Physician Payment for Chronic Care Management Services to Begin in 2015
July 23, 2014 01:59 PM
Beginning in 2015, physicians will be able to receive payment for non face-to-face time a physician and their staff spends managing the care of Medicare patients with two or more chronic conditions. Last year, CMS finalized a separate payment for chronic care management (CCM) codes. For more on the CCM codes, please see NAHC Report, January 31, 2014.
Through this year’s rule, CMS is proposing details relating to the implementation of the new policy, including payment rates.
CMS defines CCM as follows:
“Chronic care management services furnished to patients with multiple (two or more) chronic conditions expected to last at least 12 months, or until the death of the patient, that place the patient at significant risk of death, acute exacerbation/decompensation, or functional decline; 20 minutes or more; per 30 days”
The 2014 final rule set the scope for CCM to include the following, which remains uncharged with the proposed rule.
24-hour-a-day, 7-day- a-week access to address a patient’s acute chronic care needs.
Continuity of care with a designated practitioner or member of the care team with whom the patient is able to get successive routine appointments.

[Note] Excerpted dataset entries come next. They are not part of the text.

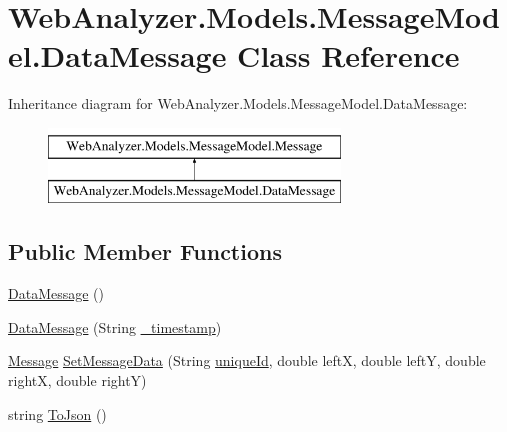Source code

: \hypertarget{class_web_analyzer_1_1_models_1_1_message_model_1_1_data_message}{}\section{Web\+Analyzer.\+Models.\+Message\+Model.\+Data\+Message Class Reference}
\label{class_web_analyzer_1_1_models_1_1_message_model_1_1_data_message}
Inheritance diagram for Web\+Analyzer.\+Models.\+Message\+Model.\+Data\+Message\+:\begin{figure}[H]
\begin{center}
\leavevmode
\includegraphics[height=2.000000cm]{class_web_analyzer_1_1_models_1_1_message_model_1_1_data_message}
\end{center}
\end{figure}
\subsection*{Public Member Functions}
\begin{DoxyCompactItemize}
\item 
\hyperlink{class_web_analyzer_1_1_models_1_1_message_model_1_1_data_message_a3596e43b8f10bd9d32a939875cf9cfea}{Data\+Message} ()
\item 
\hyperlink{class_web_analyzer_1_1_models_1_1_message_model_1_1_data_message_ac53ee1357e1980fd25ebeae30cee1014}{Data\+Message} (String \hyperlink{class_web_analyzer_1_1_models_1_1_message_model_1_1_message_ae1e243f35e213e08ec2bdc54f64b0d2e}{\+\_\+timestamp})
\item 
\hyperlink{class_web_analyzer_1_1_models_1_1_message_model_1_1_message}{Message} \hyperlink{class_web_analyzer_1_1_models_1_1_message_model_1_1_data_message_ae33b7a50587d1e3579881f21660ac450}{Set\+Message\+Data} (String \hyperlink{_u_i_2_h_t_m_l_resources_2js_2lib_2underscore_8min_8js_af690ff5521d79c7128861033ae80ae17}{unique\+Id}, double left\+X, double left\+Y, double right\+X, double right\+Y)
\item 
string \hyperlink{class_web_analyzer_1_1_models_1_1_message_model_1_1_data_message_a0bd5c0828f6293f800603e292af890ce}{To\+Json} ()
\end{DoxyCompactItemize}

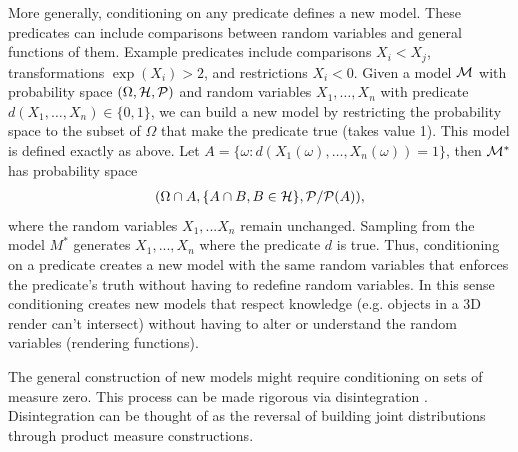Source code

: More generally, conditioning on any predicate defines a new model. These
predicates can include comparisons between random variables and general 
functions of them. Example predicates include 
comparisons $X_i < X_j$, transformations $\exp(X_i) > 2$, and restrictions $X_i < 0$.
Given
a model ${\cal M}$  with probability space $(\Omega, {\cal H}, {\cal P})$ and
random variables $X_1,\dots, X_n$ with predicate $d(X_1, \dots, X_n) \in \{0, 1\}$,
we can build a new model by restricting the probability space to the subset of
$\Omega$ that make the predicate true (takes value 1). This model
is defined exactly as above.  Let $A = \{\omega : d(X_1(\omega), \dots, X_n(\omega)) = 1\}$,
then ${\cal M}^*$ has probability space
\begin{align*}
(\Omega \cap A, \{A \cap B, B \in {\cal H} \}, {\cal P} / {\cal P}(A)),
\end{align*}
where the random variables $X_1,...X_n$ remain unchanged. Sampling from
the model $M^*$ generates $X_1, ..., X_n$ where the predicate $d$ is true.
Thus, conditioning on a predicate creates a new model with the same 
random variables that enforces the predicate's truth 
without having to redefine random variables. In this sense conditioning
creates new models that respect knowledge (e.g. objects in a 3D render 
can't intersect) without having to alter or understand the random variables (rendering functions).

The general construction of new models might require conditioning
on sets of measure zero. This process can be made rigorous
via disintegration \citep{chang1997conditioning}. Disintegration can
be thought of as the reversal of building joint distributions through
product measure constructions.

Care management for chronic conditions including systematic assessment and development of a patient centered plan of care.
Management of care transitions within health care.
Coordination with home and community based clinical service providers.
Enhanced opportunities for a patient to communicate with the provider through telephone and secure messaging, internet or other asynchronous non face-to-face consultation methods.
The CCM codes are in addition to the recently added Transition Care Management codes (TCM 99495-99496), which also reimburses physicians for non-face to face time association with transitioning patients to the community.
CMS proposes to permit both CCM and TCM services provided by clinical staff, that are incident to the services of the practitioner, to be furnished under the general supervision, rather than direct supervision, of the practitioner any time CCM services are provided. General supervision would not require that the physician be present in the office or immediately available while CCM services are provided by the clinical staff.
In the 2014 MPFS final rule, CMS sought comments on standards they intended to develop for CCM. However, CMS has abandoned this idea since many of the proposed standards overlap with the scope and billing requirement for CCM services.
CMS is seeking comment on the method used to determine the relative values units that would set the payment rate for CCM services.